Judge to consider recalling death sentence of man who killed 12-year-old Polly Klaas
SAN JOSE, California — A California judge will consider Friday whether to revoke the death sentence against Richard Allen Davis, who killed 12-year-old Polly Klaas in 1993 after kidnapping her at knifepoint from her bedroom in a crime that shocked the nation.
Jurors in 1996 found Davis guilty of first-degree murder and the “special circumstances” of kidnapping, burglary, robbery and attempted lewd acts with a child. Davis, who had an extensive kidnapping and assault record dating back to the 1970s, was sentenced to death.

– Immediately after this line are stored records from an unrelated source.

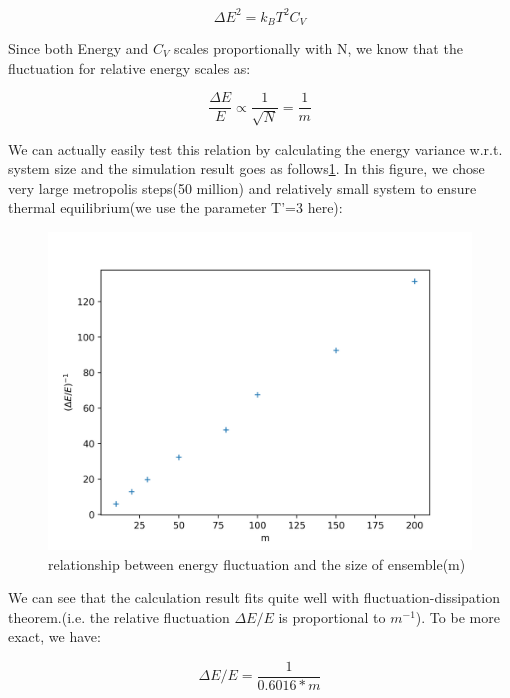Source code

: \documentclass[11pt]{article}
\begin{document}
\begin{equation}
    \Delta E^2 = k_B T^2 C_V
\end{equation}

Since both Energy and $C_V$ scales proportionally with N, we know that the fluctuation for relative energy scales as:

\begin{equation}
    \frac{\Delta E}{E} \propto \frac{1}{\sqrt{N}} = \frac{1}{m}
\end{equation}

We can actually easily test this relation by calculating the energy variance w.r.t. system size and the simulation result goes as follows\ref{fluctuation}. In this figure, we chose very large metropolis steps(50 million) and relatively small system to ensure thermal equilibrium(we use the parameter T'=3 here):

\begin{figure}[H]
    \centering
    \includegraphics[scale = 0.7]{Figs_XYL/fluctuation-ensemblesize.png}
    \caption{relationship between energy fluctuation and the size of ensemble(m)}
    \label{fluctuation}
\end{figure}

We can see that the calculation result fits quite well with fluctuation-dissipation theorem.(i.e. the relative fluctuation $\Delta E/E$ is proportional to $m^{-1}$). To be more exact, we have:

\begin{equation}
    \Delta E/E = \frac{1}{0.6016 * m}
\end{equation}
\end{document}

Davis’ attorneys argued in a February lawsuit that his death sentence should be overturned because of recent changes in California’s sentencing laws. They also noted California’s current moratorium on the death penalty. In 2019, California Governor Gavin Newsom placed a moratorium on executions, calling the death penalty “a failure that has discriminated against defendants who are mentally ill, black and brown, or who cannot afford expensive legal representation.” A future governor could change that policy.
The Sonoma County District Attorney’s Office said the arguments made by Davis’ attorneys are “nonsensical” and that the laws they cite do not apply to Davis’ death sentence for Klaas’ murder.
Davis kidnapped Klaas from her bedroom in Petaluma, 40 miles north of San Francisco, in October 1993 and strangled her to death. That night, she and two friends had a slumber party and her mother slept in a nearby room. Klaas’s disappearance prompted a national search by thousands of volunteers. Davis was arrested two months later and led police to the child’s body, which was found in a shallow grave 50 miles north of her home in Sonoma County.
The case was a major driving force behind California’s passage of a so-called “three strikes” law in 1994, which imposed longer sentences for repeat offenders. Lawmakers and voters approved the proposal.
California has not executed anyone since 2006, when Arnold Schwarzenegger was governor. And while voters narrowly approved a ballot measure in 2016 to speed up sentencing, not a single convicted inmate faced imminent execution.
Since the last execution in California, the death row population in the United States has grown to one in four convicted prisoners.